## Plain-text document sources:
↓↓↓

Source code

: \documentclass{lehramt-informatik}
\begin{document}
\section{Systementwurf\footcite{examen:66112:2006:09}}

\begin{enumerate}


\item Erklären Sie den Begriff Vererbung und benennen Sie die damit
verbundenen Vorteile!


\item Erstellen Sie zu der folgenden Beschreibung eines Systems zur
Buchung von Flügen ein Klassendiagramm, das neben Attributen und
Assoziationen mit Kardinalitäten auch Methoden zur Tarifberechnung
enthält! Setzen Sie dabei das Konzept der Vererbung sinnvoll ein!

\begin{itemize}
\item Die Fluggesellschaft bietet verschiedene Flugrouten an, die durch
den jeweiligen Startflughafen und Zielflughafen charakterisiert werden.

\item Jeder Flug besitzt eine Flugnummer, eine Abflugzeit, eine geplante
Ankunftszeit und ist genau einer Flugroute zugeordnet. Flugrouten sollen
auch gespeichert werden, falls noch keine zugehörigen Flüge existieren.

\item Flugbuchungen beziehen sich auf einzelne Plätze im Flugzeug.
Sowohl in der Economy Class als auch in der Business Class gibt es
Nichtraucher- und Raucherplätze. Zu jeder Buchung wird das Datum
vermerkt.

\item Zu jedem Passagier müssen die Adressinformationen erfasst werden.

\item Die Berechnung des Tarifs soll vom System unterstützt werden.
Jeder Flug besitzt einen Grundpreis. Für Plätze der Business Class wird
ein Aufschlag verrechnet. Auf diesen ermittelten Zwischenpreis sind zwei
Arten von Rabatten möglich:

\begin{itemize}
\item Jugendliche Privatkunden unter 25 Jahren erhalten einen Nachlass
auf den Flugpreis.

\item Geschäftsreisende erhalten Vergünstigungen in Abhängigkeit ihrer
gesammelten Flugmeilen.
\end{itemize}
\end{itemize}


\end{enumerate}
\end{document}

↑↑↑

## REQUIREMENT:
Each line of the data should be transcribed exactly.

## RESULT FOR THIS TASK:
Source code

: \documentclass{lehramt-informatik}
\begin{document}
\section{Systementwurf\footcite{examen:66112:2006:09}}

\begin{enumerate}


\item Erklären Sie den Begriff Vererbung und benennen Sie die damit
verbundenen Vorteile!


\item Erstellen Sie zu der folgenden Beschreibung eines Systems zur
Buchung von Flügen ein Klassendiagramm, das neben Attributen und
Assoziationen mit Kardinalitäten auch Methoden zur Tarifberechnung
enthält! Setzen Sie dabei das Konzept der Vererbung sinnvoll ein!

\begin{itemize}
\item Die Fluggesellschaft bietet verschiedene Flugrouten an, die durch
den jeweiligen Startflughafen und Zielflughafen charakterisiert werden.

\item Jeder Flug besitzt eine Flugnummer, eine Abflugzeit, eine geplante
Ankunftszeit und ist genau einer Flugroute zugeordnet. Flugrouten sollen
auch gespeichert werden, falls noch keine zugehörigen Flüge existieren.

\item Flugbuchungen beziehen sich auf einzelne Plätze im Flugzeug.
Sowohl in der Economy Class als auch in der Business Class gibt es
Nichtraucher- und Raucherplätze. Zu jeder Buchung wird das Datum
vermerkt.

\item Zu jedem Passagier müssen die Adressinformationen erfasst werden.

\item Die Berechnung des Tarifs soll vom System unterstützt werden.
Jeder Flug besitzt einen Grundpreis. Für Plätze der Business Class wird
ein Aufschlag verrechnet. Auf diesen ermittelten Zwischenpreis sind zwei
Arten von Rabatten möglich:

\begin{itemize}
\item Jugendliche Privatkunden unter 25 Jahren erhalten einen Nachlass
auf den Flugpreis.

\item Geschäftsreisende erhalten Vergünstigungen in Abhängigkeit ihrer
gesammelten Flugmeilen.
\end{itemize}
\end{itemize}


\end{enumerate}
\end{document}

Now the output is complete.